I'm currently building a book recommendation system and I want to use KNN algorithm for collaborative filtering. I think I know the process of KNN algorithm well, and I want to use item-based approach for which I need to calculate the similarity between item vectors. However, there's a difference between the similarity calculated by the library and the one I calculated myself, and I'm not sure what the cause is. Can you help me out?

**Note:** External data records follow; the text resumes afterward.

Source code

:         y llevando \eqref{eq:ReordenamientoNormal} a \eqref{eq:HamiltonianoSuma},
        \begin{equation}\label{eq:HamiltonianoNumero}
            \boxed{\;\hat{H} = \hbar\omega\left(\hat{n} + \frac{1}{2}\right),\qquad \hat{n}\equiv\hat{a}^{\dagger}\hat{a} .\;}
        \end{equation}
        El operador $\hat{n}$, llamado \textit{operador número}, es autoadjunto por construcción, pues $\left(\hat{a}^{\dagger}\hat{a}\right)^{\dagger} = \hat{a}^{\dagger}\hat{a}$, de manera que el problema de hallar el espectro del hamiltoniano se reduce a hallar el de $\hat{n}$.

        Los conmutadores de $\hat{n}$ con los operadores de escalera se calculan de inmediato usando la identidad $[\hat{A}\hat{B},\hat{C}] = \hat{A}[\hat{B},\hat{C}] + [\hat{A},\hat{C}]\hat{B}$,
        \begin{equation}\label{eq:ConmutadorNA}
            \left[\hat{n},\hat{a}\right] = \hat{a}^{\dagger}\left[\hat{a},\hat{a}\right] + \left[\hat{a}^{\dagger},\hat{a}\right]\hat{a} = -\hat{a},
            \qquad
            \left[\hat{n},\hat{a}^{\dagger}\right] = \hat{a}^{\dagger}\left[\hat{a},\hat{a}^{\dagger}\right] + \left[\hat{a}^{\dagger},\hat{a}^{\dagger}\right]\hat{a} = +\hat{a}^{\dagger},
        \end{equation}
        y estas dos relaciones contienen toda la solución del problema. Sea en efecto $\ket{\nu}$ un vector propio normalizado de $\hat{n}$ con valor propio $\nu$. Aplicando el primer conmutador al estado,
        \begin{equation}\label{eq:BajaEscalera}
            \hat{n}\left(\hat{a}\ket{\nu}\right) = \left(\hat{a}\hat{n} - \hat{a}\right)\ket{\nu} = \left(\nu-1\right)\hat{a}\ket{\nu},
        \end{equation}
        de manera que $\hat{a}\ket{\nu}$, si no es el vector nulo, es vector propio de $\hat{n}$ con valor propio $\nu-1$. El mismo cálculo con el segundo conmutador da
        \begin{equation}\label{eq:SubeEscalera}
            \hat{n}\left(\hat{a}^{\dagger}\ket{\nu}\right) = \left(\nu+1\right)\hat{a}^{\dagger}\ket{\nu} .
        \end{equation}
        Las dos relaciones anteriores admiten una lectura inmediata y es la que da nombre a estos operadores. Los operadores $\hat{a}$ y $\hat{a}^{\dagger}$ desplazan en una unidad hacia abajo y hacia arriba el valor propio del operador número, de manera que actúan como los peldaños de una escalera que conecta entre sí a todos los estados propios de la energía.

from surprise import Dataset, Reader, KNNWithMeans
# 데이터프레임 생성
ratings_dict = {
"item": [1, 2, 1, 2, 1, 2, 1, 2, 1],
"user": ['A', 'A', 'B', 'B', 'C', 'C', 'D', 'D', 'E'],
"rating": [1, 2, 2, 4, 2.5, 4, 4.5, 5, 3],
}
df = pd.DataFrame(ratings_dict)
# Surprise 라이브러리에서 사용할 데이터셋 형태로 변환
reader = Reader(rating_scale=(1, 5))
data = Dataset.load_from_df(df[['user', 'item', 'rating']], reader)
# 유사도 행렬 계산 (item_based)
sim_options = {'name': 'cosine', 'user_based': False}
algo = KNNWithMeans(sim_options=sim_options)
trainingSet = data.build_full_trainset()
algo.fit(trainingSet)
similarity_matrix = algo.compute_similarities()
print(similarity_matrix)
this code results
[[1. 0.96954671] [0.96954671 1. ]]
item 1 2
user
A 1.0 2.0
B 2.0 4.0
C 2.5 4.0
D 4.5 5.0
E 3.0 NaN
but
import numpy as np
# 두 벡터 정의
vector1 = np.array([1, 2, 2.5, 4.5, 3])
vector2 = np.array([2, 4, 4, 5, 0])
# 코사인 유사도 계산
cosine_sim_1 = np.dot(vector1, vector2) / (np.linalg.norm(vector1) * np.linalg.norm(vector2))
print(cosine_sim_1)
this code results
0.8550598237348973
I think the surprise library filled NaN values with something other than 0. I expected it to be 0, but it seems like another value was used instead.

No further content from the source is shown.